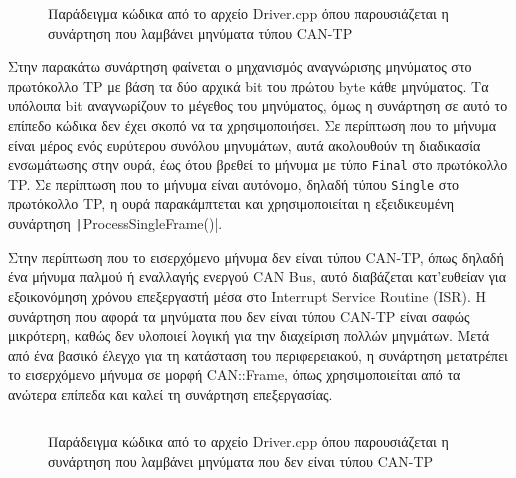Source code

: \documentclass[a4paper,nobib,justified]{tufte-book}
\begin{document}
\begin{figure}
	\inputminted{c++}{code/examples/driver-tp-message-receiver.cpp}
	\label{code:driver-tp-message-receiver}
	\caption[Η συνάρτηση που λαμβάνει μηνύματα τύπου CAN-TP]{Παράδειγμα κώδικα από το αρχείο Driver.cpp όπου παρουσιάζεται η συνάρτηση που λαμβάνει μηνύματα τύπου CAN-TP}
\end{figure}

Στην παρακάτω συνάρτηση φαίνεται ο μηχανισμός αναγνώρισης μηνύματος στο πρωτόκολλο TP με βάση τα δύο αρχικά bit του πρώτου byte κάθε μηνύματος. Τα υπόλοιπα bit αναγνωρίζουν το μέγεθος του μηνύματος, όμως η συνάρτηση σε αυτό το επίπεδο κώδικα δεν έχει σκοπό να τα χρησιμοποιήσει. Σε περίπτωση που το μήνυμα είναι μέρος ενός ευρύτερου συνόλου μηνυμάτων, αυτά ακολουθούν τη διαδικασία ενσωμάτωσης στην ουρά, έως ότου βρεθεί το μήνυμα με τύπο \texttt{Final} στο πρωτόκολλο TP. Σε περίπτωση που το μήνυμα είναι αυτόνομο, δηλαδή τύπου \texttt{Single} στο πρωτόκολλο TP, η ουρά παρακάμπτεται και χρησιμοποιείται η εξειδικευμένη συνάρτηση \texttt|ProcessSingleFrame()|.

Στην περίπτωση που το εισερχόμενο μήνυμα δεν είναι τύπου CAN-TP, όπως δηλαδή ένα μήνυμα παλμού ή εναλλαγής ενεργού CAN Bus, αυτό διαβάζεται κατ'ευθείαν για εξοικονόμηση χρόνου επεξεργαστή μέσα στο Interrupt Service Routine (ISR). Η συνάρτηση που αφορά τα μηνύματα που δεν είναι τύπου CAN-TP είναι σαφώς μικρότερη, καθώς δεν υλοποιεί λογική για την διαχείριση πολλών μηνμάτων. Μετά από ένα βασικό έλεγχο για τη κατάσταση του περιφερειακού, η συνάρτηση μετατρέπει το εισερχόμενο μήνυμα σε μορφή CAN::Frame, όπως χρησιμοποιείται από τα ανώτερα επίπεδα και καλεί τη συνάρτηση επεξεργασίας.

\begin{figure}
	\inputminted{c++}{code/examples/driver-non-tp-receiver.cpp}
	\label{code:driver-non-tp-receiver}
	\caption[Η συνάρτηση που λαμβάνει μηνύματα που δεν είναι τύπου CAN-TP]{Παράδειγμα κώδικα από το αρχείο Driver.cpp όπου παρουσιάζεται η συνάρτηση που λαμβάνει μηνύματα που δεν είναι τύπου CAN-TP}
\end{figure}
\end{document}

What to produce: Print the entire listing precisely as written, omitting the images it holds.

Answer space:
Source code

: \documentclass[a4paper,nobib,justified]{tufte-book}
\begin{document}
\begin{figure}
	\inputminted{c++}{code/examples/driver-tp-message-receiver.cpp}
	\label{code:driver-tp-message-receiver}
	\caption[Η συνάρτηση που λαμβάνει μηνύματα τύπου CAN-TP]{Παράδειγμα κώδικα από το αρχείο Driver.cpp όπου παρουσιάζεται η συνάρτηση που λαμβάνει μηνύματα τύπου CAN-TP}
\end{figure}

Στην παρακάτω συνάρτηση φαίνεται ο μηχανισμός αναγνώρισης μηνύματος στο πρωτόκολλο TP με βάση τα δύο αρχικά bit του πρώτου byte κάθε μηνύματος. Τα υπόλοιπα bit αναγνωρίζουν το μέγεθος του μηνύματος, όμως η συνάρτηση σε αυτό το επίπεδο κώδικα δεν έχει σκοπό να τα χρησιμοποιήσει. Σε περίπτωση που το μήνυμα είναι μέρος ενός ευρύτερου συνόλου μηνυμάτων, αυτά ακολουθούν τη διαδικασία ενσωμάτωσης στην ουρά, έως ότου βρεθεί το μήνυμα με τύπο \texttt{Final} στο πρωτόκολλο TP. Σε περίπτωση που το μήνυμα είναι αυτόνομο, δηλαδή τύπου \texttt{Single} στο πρωτόκολλο TP, η ουρά παρακάμπτεται και χρησιμοποιείται η εξειδικευμένη συνάρτηση \texttt|ProcessSingleFrame()|.

Στην περίπτωση που το εισερχόμενο μήνυμα δεν είναι τύπου CAN-TP, όπως δηλαδή ένα μήνυμα παλμού ή εναλλαγής ενεργού CAN Bus, αυτό διαβάζεται κατ'ευθείαν για εξοικονόμηση χρόνου επεξεργαστή μέσα στο Interrupt Service Routine (ISR). Η συνάρτηση που αφορά τα μηνύματα που δεν είναι τύπου CAN-TP είναι σαφώς μικρότερη, καθώς δεν υλοποιεί λογική για την διαχείριση πολλών μηνμάτων. Μετά από ένα βασικό έλεγχο για τη κατάσταση του περιφερειακού, η συνάρτηση μετατρέπει το εισερχόμενο μήνυμα σε μορφή CAN::Frame, όπως χρησιμοποιείται από τα ανώτερα επίπεδα και καλεί τη συνάρτηση επεξεργασίας.

\begin{figure}
	\inputminted{c++}{code/examples/driver-non-tp-receiver.cpp}
	\label{code:driver-non-tp-receiver}
	\caption[Η συνάρτηση που λαμβάνει μηνύματα που δεν είναι τύπου CAN-TP]{Παράδειγμα κώδικα από το αρχείο Driver.cpp όπου παρουσιάζεται η συνάρτηση που λαμβάνει μηνύματα που δεν είναι τύπου CAN-TP}
\end{figure}
\end{document}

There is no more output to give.